**Task item:** Report every line of the listing below in which the string "when" appears.

-*-

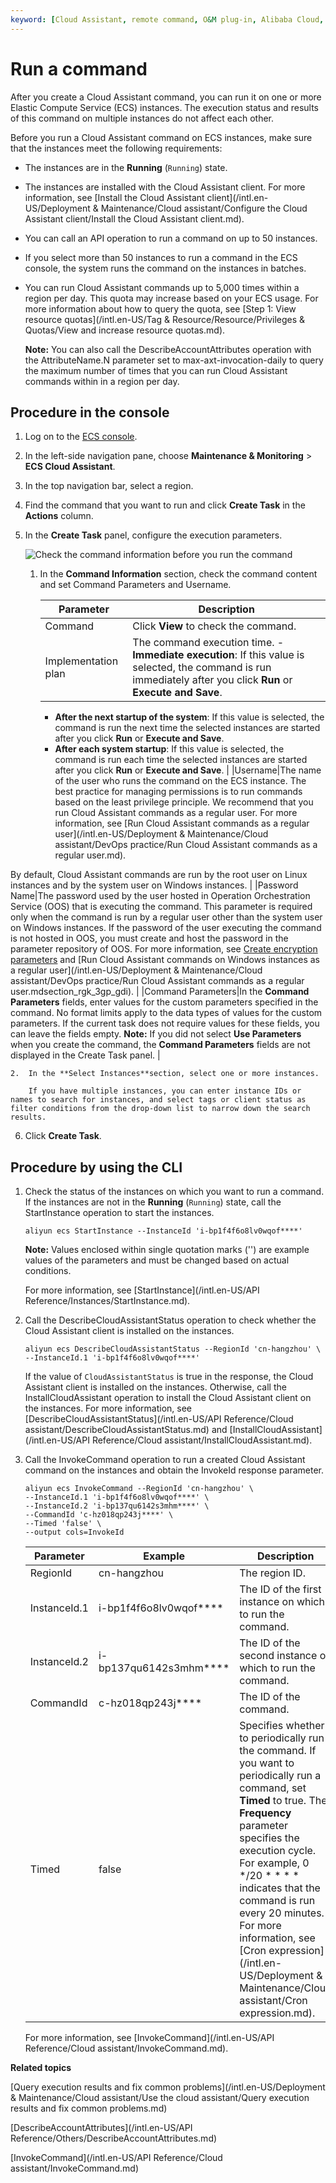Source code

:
 ```yaml
---
keyword: [Cloud Assistant, remote command, O&M plug-in, Alibaba Cloud, ECS]
---
```


# Run a command

After you create a Cloud Assistant command, you can run it on one or more Elastic Compute Service \(ECS\) instances. The execution status and results of this command on multiple instances do not affect each other.

Before you run a Cloud Assistant command on ECS instances, make sure that the instances meet the following requirements:

-   The instances are in the **Running** \(`Running`\) state.
-   The instances are installed with the Cloud Assistant client. For more information, see [Install the Cloud Assistant client](/intl.en-US/Deployment & Maintenance/Cloud assistant/Configure the Cloud Assistant client/Install the Cloud Assistant client.md).

-   You can call an API operation to run a command on up to 50 instances.
-   If you select more than 50 instances to run a command in the ECS console, the system runs the command on the instances in batches.
-   You can run Cloud Assistant commands up to 5,000 times within a region per day. This quota may increase based on your ECS usage. For more information about how to query the quota, see [Step 1: View resource quotas](/intl.en-US/Tag & Resource/Resource/Privileges & Quotas/View and increase resource quotas.md).

    **Note:** You can also call the DescribeAccountAttributes operation with the AttributeName.N parameter set to max-axt-invocation-daily to query the maximum number of times that you can run Cloud Assistant commands within in a region per day.


## Procedure in the console

1.  Log on to the [ECS console](https://ecs.console.aliyun.com).

2.  In the left-side navigation pane, choose **Maintenance & Monitoring** \> **ECS Cloud Assistant**.

3.  In the top navigation bar, select a region.

4.  Find the command that you want to run and click **Create Task** in the **Actions** column.

5.  In the **Create Task** panel, configure the execution parameters.

    ![Check the command information before you run the command](https://static-aliyun-doc.oss-accelerate.aliyuncs.com/assets/img/en-US/4597919951/p83754.png)

    1.  In the **Command Information** section, check the command content and set Command Parameters and Username.

        |Parameter|Description|
        |---------|-----------|
        |Command|Click **View** to check the command.|
        |Implementation plan|The command execution time.         -   **Immediate execution**: If this value is selected, the command is run immediately after you click **Run** or **Execute and Save**.
        -   **After the next startup of the system**: If this value is selected, the command is run the next time the selected instances are started after you click **Run** or **Execute and Save**.
        -   **After each system startup**: If this value is selected, the command is run each time the selected instances are started after you click **Run** or **Execute and Save**. |
        |Username|The name of the user who runs the command on the ECS instance. The best practice for managing permissions is to run commands based on the least privilege principle. We recommend that you run Cloud Assistant commands as a regular user. For more information, see [Run Cloud Assistant commands as a regular user](/intl.en-US/Deployment & Maintenance/Cloud assistant/DevOps practice/Run Cloud Assistant commands as a regular user.md).

By default, Cloud Assistant commands are run by the root user on Linux instances and by the system user on Windows instances. |
        |Password Name|The password used by the user hosted in Operation Orchestration Service \(OOS\) that is executing the command. This parameter is required only when the command is run by a regular user other than the system user on Windows instances. If the password of the user executing the command is not hosted in OOS, you must create and host the password in the parameter repository of OOS. For more information, see [Create encryption parameters]() and [Run Cloud Assistant commands on Windows instances as a regular user](/intl.en-US/Deployment & Maintenance/Cloud assistant/DevOps practice/Run Cloud Assistant commands as a regular user.mdsection_rgk_3gp_gdi). |
        |Command Parameters|In the **Command Parameters** fields, enter values for the custom parameters specified in the command. No format limits apply to the data types of values for the custom parameters. If the current task does not require values for these fields, you can leave the fields empty. **Note:** If you did not select **Use Parameters** when you create the command, the **Command Parameters** fields are not displayed in the Create Task panel. |

    2.  In the **Select Instances**section, select one or more instances.

        If you have multiple instances, you can enter instance IDs or names to search for instances, and select tags or client status as filter conditions from the drop-down list to narrow down the search results.

6.  Click **Create Task**.


## Procedure by using the CLI

1.  Check the status of the instances on which you want to run a command. If the instances are not in the **Running** \(`Running`\) state, call the StartInstance operation to start the instances.

    ```
    aliyun ecs StartInstance --InstanceId 'i-bp1f4f6o8lv0wqof****' 
    ```

    **Note:** Values enclosed within single quotation marks \(''\) are example values of the parameters and must be changed based on actual conditions.

    For more information, see [StartInstance](/intl.en-US/API Reference/Instances/StartInstance.md).

2.  Call the DescribeCloudAssistantStatus operation to check whether the Cloud Assistant client is installed on the instances.

    ```
    aliyun ecs DescribeCloudAssistantStatus --RegionId 'cn-hangzhou' \
    --InstanceId.1 'i-bp1f4f6o8lv0wqof****' 
    ```

    If the value of `CloudAssistantStatus` is true in the response, the Cloud Assistant client is installed on the instances. Otherwise, call the InstallCloudAssistant operation to install the Cloud Assistant client on the instances. For more information, see [DescribeCloudAssistantStatus](/intl.en-US/API Reference/Cloud assistant/DescribeCloudAssistantStatus.md) and [InstallCloudAssistant](/intl.en-US/API Reference/Cloud assistant/InstallCloudAssistant.md).

3.  Call the InvokeCommand operation to run a created Cloud Assistant command on the instances and obtain the InvokeId response parameter.

    ```
    aliyun ecs InvokeCommand --RegionId 'cn-hangzhou' \
    --InstanceId.1 'i-bp1f4f6o8lv0wqof****' \
    --InstanceId.2 'i-bp137qu6142s3mhm****' \
    --CommandId 'c-hz018qp243j****' \
    --Timed 'false' \
    --output cols=InvokeId
    ```

    |Parameter|Example|Description|
    |---------|-------|-----------|
    |RegionId|cn-hangzhou|The region ID.|
    |InstanceId.1|i-bp1f4f6o8lv0wqof\*\*\*\*|The ID of the first instance on which to run the command.|
    |InstanceId.2|i-bp137qu6142s3mhm\*\*\*\*|The ID of the second instance on which to run the command.|
    |CommandId|c-hz018qp243j\*\*\*\*|The ID of the command.|
    |Timed|false|Specifies whether to periodically run the command. If you want to periodically run a command, set **Timed** to true. The **Frequency** parameter specifies the execution cycle. For example, 0 \*/20 \* \* \* \* indicates that the command is run every 20 minutes. For more information, see [Cron expression](/intl.en-US/Deployment & Maintenance/Cloud assistant/Cron expression.md). |

    For more information, see [InvokeCommand](/intl.en-US/API Reference/Cloud assistant/InvokeCommand.md).


**Related topics**  


[Query execution results and fix common problems](/intl.en-US/Deployment & Maintenance/Cloud assistant/Use the cloud assistant/Query execution results and fix common problems.md)

[DescribeAccountAttributes](/intl.en-US/API Reference/Others/DescribeAccountAttributes.md)

[InvokeCommand](/intl.en-US/API Reference/Cloud assistant/InvokeCommand.md)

-*-

**Task answer:**
        |Password Name|The password used by the user hosted in Operation Orchestration Service \(OOS\) that is executing the command. This parameter is required only when the command is run by a regular user other than the system user on Windows instances. If the password of the user executing the command is not hosted in OOS, you must create and host the password in the parameter repository of OOS. For more information, see [Create encryption parameters]() and [Run Cloud Assistant commands on Windows instances as a regular user](/intl.en-US/Deployment & Maintenance/Cloud assistant/DevOps practice/Run Cloud Assistant commands as a regular user.mdsection_rgk_3gp_gdi). |
        |Command Parameters|In the **Command Parameters** fields, enter values for the custom parameters specified in the command. No format limits apply to the data types of values for the custom parameters. If the current task does not require values for these fields, you can leave the fields empty. **Note:** If you did not select **Use Parameters** when you create the command, the **Command Parameters** fields are not displayed in the Create Task panel. |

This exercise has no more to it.